Historian Bill Egan‘s recent study of African American performers in Australia provides a precis of Larkin’s successful career in the US before he arrived. Egan has described Larkins’ act as singing and dancing “interspersed with humorous anecdotes known as ‘patter’. This was delivered in the continuous laughing style that had earned him the title ‘Jolly’ .” The content of his shows regularly changed; in 1918 the Sydney Sun commented on the “ludicrous sight” of the 16 stone Larkins playing a messenger boy in his act. Despite the deeply entrenched racial prejudice in Australia at the time, Larkins was very popular with Australian and New Zealand audiences and the reviews were enthusiastic, although patronising and still racist by the standards of today.

Above: Elsie and Jolly John Larkins performing for Harry Clay in Sydney in September 1920, ten days after their marriage. The Sun (Sydney) 27 Sept 1920. Via National Library of Australia’s Trove.

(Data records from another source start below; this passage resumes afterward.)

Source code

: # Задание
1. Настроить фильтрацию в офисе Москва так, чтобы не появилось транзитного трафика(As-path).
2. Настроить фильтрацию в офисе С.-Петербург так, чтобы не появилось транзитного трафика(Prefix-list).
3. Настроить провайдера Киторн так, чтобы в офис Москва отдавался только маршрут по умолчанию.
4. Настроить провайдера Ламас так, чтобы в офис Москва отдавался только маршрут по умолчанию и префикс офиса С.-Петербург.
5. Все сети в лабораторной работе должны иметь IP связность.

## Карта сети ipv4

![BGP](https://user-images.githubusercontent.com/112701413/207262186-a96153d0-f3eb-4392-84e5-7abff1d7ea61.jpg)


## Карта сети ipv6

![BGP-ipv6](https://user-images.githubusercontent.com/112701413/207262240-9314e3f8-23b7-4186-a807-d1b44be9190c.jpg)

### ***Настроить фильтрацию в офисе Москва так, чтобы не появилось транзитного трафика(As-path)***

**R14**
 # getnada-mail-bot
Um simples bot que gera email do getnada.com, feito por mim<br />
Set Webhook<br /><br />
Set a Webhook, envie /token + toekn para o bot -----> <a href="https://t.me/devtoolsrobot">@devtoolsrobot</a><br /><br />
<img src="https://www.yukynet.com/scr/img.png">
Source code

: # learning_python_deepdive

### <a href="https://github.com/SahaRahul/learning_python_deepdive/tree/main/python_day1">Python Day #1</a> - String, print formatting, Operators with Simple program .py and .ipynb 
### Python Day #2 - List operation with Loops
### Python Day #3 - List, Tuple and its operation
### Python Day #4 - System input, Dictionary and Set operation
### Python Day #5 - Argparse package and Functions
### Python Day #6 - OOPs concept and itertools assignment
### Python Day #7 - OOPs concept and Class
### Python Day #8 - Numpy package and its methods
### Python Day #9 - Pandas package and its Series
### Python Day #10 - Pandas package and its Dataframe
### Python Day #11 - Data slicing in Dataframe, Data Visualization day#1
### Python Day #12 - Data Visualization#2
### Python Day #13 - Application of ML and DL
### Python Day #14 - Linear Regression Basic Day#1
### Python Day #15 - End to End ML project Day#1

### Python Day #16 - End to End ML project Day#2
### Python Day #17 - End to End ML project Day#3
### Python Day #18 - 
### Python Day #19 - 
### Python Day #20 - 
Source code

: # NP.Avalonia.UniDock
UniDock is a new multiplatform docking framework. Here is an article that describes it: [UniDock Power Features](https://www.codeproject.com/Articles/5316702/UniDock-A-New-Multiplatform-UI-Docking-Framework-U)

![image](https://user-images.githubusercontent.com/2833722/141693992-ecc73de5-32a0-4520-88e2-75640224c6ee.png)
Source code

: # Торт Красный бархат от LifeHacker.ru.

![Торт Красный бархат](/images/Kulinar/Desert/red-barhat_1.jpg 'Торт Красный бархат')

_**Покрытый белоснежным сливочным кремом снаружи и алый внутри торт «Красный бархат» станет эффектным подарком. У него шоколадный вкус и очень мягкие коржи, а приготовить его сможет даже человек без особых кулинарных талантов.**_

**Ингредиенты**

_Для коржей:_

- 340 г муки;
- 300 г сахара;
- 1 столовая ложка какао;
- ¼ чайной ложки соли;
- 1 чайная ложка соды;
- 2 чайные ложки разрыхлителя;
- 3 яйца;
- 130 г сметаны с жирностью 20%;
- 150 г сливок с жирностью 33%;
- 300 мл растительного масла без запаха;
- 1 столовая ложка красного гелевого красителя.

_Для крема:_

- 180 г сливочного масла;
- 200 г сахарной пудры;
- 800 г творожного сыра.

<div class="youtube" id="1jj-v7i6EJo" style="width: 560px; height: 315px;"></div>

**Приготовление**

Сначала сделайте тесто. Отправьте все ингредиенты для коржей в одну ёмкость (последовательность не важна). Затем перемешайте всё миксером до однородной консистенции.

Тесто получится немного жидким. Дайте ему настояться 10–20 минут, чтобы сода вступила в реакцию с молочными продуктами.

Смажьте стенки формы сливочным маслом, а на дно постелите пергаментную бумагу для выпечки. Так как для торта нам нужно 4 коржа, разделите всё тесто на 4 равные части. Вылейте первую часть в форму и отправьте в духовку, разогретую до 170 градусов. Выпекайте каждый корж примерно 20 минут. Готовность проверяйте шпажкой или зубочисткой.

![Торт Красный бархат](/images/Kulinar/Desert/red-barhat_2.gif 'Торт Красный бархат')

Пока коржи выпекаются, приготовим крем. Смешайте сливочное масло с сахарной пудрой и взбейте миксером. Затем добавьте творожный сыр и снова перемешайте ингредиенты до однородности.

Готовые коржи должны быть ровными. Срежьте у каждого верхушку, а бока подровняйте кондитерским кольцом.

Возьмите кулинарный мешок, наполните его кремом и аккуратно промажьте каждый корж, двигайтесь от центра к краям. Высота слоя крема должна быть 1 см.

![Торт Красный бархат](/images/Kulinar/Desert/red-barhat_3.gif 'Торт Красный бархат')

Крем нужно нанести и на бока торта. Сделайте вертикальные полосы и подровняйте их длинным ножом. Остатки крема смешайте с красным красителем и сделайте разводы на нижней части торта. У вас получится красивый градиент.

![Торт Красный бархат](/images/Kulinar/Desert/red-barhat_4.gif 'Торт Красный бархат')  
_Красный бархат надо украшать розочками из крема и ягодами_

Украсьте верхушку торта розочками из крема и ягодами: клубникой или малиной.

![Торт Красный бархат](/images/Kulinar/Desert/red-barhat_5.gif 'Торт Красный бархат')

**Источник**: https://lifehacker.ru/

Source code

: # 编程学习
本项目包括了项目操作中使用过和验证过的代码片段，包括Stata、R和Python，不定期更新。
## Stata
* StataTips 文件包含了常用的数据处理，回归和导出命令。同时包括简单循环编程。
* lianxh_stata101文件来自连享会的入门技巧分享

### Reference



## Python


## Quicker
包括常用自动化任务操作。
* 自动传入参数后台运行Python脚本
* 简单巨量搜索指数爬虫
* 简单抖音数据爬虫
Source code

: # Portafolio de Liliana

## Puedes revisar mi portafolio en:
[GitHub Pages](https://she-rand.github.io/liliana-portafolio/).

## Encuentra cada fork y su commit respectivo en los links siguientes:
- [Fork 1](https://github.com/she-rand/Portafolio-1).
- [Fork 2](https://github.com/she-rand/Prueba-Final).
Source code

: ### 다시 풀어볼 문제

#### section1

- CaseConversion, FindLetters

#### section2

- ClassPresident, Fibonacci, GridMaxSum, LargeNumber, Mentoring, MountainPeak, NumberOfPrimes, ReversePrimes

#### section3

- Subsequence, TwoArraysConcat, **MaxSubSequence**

Contrary to some claims, it was not illegal for Larkins to enter Australia or to marry Elsie. The discriminatory Immigration Restriction Act that existed was designed to exclude non-europeans (particularly Chinese, Indians and Japanese) from entry to Australia as migrants. The shameful “dictation test” that was sometimes used as a tool to do this, would not have been applied to Larkins, who was travelling on a US passport with a contract to perform as an entertainer on the Fuller circuit. Similarly, the state laws that restricted marriages between European Australians and Indigenous Australians would not have applied to Larkins, as he was neither.

The couple were married at St Peter’s Church Darlinghurst on Wednesday 15 September, 1920 by Reverend F W Tugwell with Elsie’s mother Mary as one of the witnesses.

Above: “John Larkin Smith” on his 1917 passport application. Despite claims he was born in 1883, his three available passport applications and the 1880 US Census make it clear he was born in 1877. (US) National Archives via Family Search.

Unfortunately, Larkins was a poor choice of husband. Perhaps unbeknown to Elsie he had already fathered two children by two different women in Australia – a daughter to Rachel “Ray” Anderson, born in Sydney in February 1919 and a son to another woman in Melbourne born in November 1920. (See note 1 below)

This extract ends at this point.